Leaflets 4435 and 4435b

This leaflet depicts a poem called "Disenchantment" written by NVA Aspirant Platoon Leader Nguyen Huy Nam of C5-D2. He tells the story of the suffering of the troops that have travelled south. Platoon Leader Nguyen Huy Nam. It features a 3-paragraph poem on a page from his Diary that tells his feelings in a truthful and emotional way. Some of the 24 October 1969 poem is:

How dull and uninspiring the sight of earth and sky!
The enemy's firing is heard everywhere.
And trees torn down by bomb and mortar blast
lie scattered here and there.
And when over the battlefield is brooding
lonely regret with a heavy heart.

Our knapsacks riding neat on our backs,
we are ready to take off now that the enemy has come.
The is quite in keeping with or military teaching,
It is no use challenging steel and pig iron.

The same poet wrote the one pictured on 4435b is a bit longer at 6 paragraphs. I translate the first and last ones. The poem is titled Evening Sky:

What sorrowful sentiments we feel in our hearts!
Seeing the war going on endlessly!
All over the country are devastation and mourning!
How many of our northern and southern compatriots are left helpless!

Rice is distributed parsimoniously, and each ration further diminishes the supply.
And as we sit contemplating the earth and the sky,
the sun is sinking, and our hearts are filled with despair.

Leaflet 4471

The theme of this leaflet was "desperation and despair." The front of the leaflet is a standard message titled "HOW CAN YOU DO WHAT THOSE PRECEEDING YOU COULD NOT?" The message of course tells the enemy troops that they are being defeated every day and why should they think that will change?

The back of the leaflet has the comment, "Please read these lines by Nguyen Huy Nam, Platoon leader, C-5, D-2." The poem was written in his diary and dated 25 October 1969. The dairy was captured by the Army of the Republic of Vietnam. The poem is directly beneath this statement. As usual, I will translate a few lines.


Frustrated and worried I feel!
How long this war with its smoke and fire will continue.
The country looks so desolate, and it is filled with so much death
How many people of the North and the South have become homeless, disinherited,
and live a wretched and lonely life without love or care?

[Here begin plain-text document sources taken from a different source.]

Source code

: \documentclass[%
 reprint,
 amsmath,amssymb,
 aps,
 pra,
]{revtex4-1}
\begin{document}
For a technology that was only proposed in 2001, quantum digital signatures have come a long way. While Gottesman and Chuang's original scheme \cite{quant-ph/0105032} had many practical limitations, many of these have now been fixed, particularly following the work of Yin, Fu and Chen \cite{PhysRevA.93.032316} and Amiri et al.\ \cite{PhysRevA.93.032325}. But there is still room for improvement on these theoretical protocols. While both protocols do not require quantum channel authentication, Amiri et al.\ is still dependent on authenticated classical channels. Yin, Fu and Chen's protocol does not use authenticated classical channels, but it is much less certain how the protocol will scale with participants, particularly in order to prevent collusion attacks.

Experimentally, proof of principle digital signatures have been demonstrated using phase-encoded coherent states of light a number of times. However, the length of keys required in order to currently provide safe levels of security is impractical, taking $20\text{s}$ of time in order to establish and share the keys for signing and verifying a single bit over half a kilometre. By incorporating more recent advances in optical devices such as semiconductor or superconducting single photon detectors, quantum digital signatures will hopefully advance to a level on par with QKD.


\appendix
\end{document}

How terribly nervous I feel!
I am silently listening to the jungle mosquito's buzz,
and cocking my ear for the slightest sound.
I am gazing in all directions and wondering which I will take.

I feel a terrible gnawing in my stomach,
One and a half cans of rice a day is far from staying my hunger.
As a food supplement, I have tried wild beet leaves,
but how bitter they taste, and how coarse they feel...

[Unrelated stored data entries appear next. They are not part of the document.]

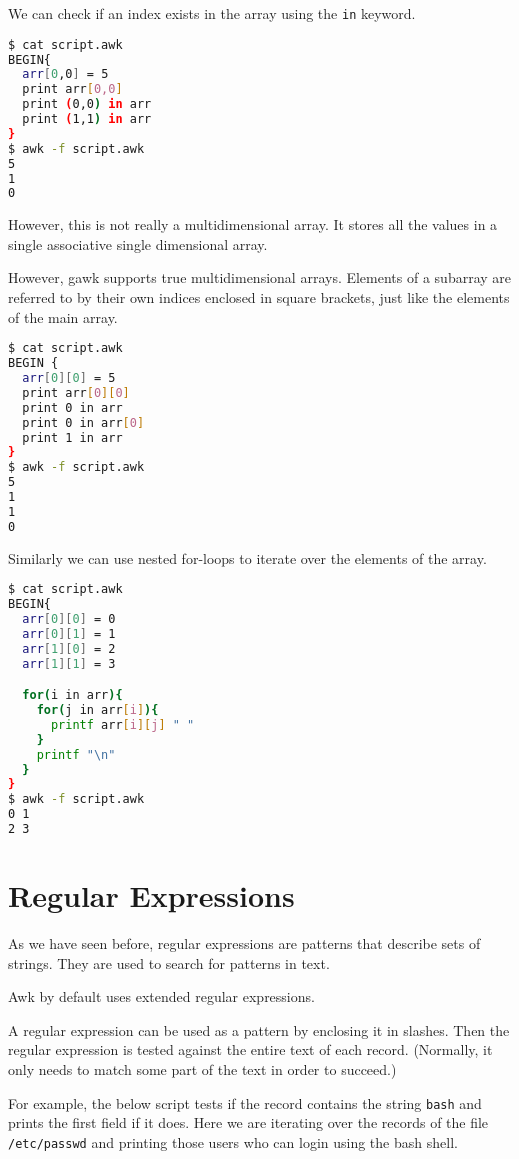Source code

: We can check if an index exists in the array using the \lstinline|in| keyword.

\begin{lstlisting}[language=bash]
$ cat script.awk
BEGIN{
  arr[0,0] = 5
  print arr[0,0]
  print (0,0) in arr
  print (1,1) in arr
}
$ awk -f script.awk
5
1
0
\end{lstlisting}

However, this is not really a multidimensional array. It stores all the values in a single associative single dimensional array.

However, gawk supports true multidimensional arrays.
Elements of a subarray are referred to by their own indices enclosed in square brackets, just like the elements of the main array.

\begin{lstlisting}[language=bash]
$ cat script.awk
BEGIN {
  arr[0][0] = 5
  print arr[0][0]
  print 0 in arr
  print 0 in arr[0]
  print 1 in arr
}
$ awk -f script.awk
5
1
1
0
\end{lstlisting}

Similarly we can use nested for-loops to iterate over the elements of the array.

\begin{lstlisting}[language=bash]
$ cat script.awk
BEGIN{
  arr[0][0] = 0
  arr[0][1] = 1
  arr[1][0] = 2
  arr[1][1] = 3

  for(i in arr){
    for(j in arr[i]){
      printf arr[i][j] " "
    }
    printf "\n"
  }
}
$ awk -f script.awk
0 1
2 3
\end{lstlisting}

\section{Regular Expressions}

As we have seen before, regular expressions are patterns that describe sets of strings. They are used to search for patterns in text.

Awk by default uses extended regular expressions.

A regular expression can be used as a pattern by enclosing it in slashes. Then the regular expression is tested against the entire text of each record. (Normally, it only needs to match some part of the text in order to succeed.)

For example, the below script tests if the record contains the string \lstinline|bash| and prints the first field if it does.
Here we are iterating over the records of the file \lstinline|/etc/passwd| and printing those users who can login using the bash shell.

For some unknown reason, the brass apparently did not like leaflet 4471 and printed it again as leaflet 4473. The poem on the back was identical. But the front was changed, and the title is "TO OUR NORTH VIETNAMESE ARMY BROTHERS." The message now talks about the hardships of coming down the Ho Chi Minh Trail and how many have died in this useless war.

Leaflet 4474

This is another passage from the diary of Nguyen Huy Nam, Platoon leader, C-5, D-2. The poem was written in his diary and dated 24 October 1969. It was captured by the ARVN after an attack on the NVA/VC position near the end of 1969.

The front of the leaflet is a message to, "NORTH VIETENAMESE TROOPS AND FRIENDS." It reminds them that now that they have come down the Trail to South Vietnam, they know there is nowhere to hide from the incessant bombing. The back is a short two-stanza poem.


How sad and frustrating it is to look at the earth and the sky,
to hear the enemy firing everywhere!
All around, bomb craters and denuded trees,
how sad and confused!

We have neatly packed our gear,
the enemy is coming, and we are quite ready.
Following this tactic, it is better to withdraw,
What is the use of confronting steel and pig iron?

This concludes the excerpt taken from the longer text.